Notably, research to improve maintenance efficiency is being conducted; however, due to the operational characteristics of the ship, and the difficulty in securing valid data classified according to the characteristics of the machine and system, many studies are not being conducted.

If a defect or breakdown occurs in one of the numerous systems configured in a ship, the ship cannot be operated, and research that can realistically utilize PdM for propulsion engines that have a high maintenance cost burden is urgently needed. Machine learning, a branch of artificial intelligence, is being used as a technology to implement PdM through the condition monitoring of devices and systems [11].

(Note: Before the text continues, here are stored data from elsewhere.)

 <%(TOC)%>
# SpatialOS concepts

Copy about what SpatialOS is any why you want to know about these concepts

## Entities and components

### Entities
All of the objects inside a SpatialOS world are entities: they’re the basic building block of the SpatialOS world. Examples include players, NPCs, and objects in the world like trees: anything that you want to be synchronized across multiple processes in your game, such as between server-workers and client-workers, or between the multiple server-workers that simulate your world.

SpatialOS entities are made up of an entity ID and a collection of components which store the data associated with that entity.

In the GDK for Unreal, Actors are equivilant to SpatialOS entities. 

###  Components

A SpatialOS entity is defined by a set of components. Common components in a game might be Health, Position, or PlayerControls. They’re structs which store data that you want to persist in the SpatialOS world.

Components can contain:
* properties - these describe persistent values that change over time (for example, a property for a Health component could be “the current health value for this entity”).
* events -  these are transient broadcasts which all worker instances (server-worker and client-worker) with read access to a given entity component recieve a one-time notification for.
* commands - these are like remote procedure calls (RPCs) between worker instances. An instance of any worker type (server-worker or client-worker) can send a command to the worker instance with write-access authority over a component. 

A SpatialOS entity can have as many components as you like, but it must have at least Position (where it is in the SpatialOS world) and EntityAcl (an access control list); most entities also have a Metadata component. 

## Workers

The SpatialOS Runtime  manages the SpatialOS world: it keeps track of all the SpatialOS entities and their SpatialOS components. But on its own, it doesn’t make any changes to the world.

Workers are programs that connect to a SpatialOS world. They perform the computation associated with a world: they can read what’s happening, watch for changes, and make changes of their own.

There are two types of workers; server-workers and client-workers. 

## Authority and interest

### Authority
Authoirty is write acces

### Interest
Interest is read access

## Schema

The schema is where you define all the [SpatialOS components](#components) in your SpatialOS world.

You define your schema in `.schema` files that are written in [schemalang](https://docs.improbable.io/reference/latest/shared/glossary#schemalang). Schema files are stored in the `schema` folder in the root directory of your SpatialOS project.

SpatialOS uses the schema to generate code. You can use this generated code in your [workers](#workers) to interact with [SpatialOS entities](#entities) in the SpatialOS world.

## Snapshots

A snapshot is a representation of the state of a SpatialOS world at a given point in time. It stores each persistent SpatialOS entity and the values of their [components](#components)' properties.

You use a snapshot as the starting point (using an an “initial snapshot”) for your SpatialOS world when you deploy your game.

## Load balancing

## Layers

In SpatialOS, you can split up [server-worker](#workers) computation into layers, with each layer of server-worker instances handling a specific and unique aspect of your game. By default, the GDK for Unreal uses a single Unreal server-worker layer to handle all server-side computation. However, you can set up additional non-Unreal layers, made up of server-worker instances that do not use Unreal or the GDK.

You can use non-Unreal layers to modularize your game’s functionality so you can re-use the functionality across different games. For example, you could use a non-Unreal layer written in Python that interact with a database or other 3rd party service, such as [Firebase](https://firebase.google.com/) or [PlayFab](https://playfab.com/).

To derive reliable results from machine learning, large amounts of normal and abnormal state data are required, as well as data classification based on the engine’s and each machine system’s control and operational characteristics. However, securing abnormal operation data for ships is difficult because of engine abnormalities when applying TBM-based preventive maintenance, and ship data fluctuate frequently due to control characteristics. In addition, owing to the wide range of steady states of the engine, securing an effective learning database for PdM remains challenging, implying that many limitations exist when implementing the PdM of the engine using machine learning.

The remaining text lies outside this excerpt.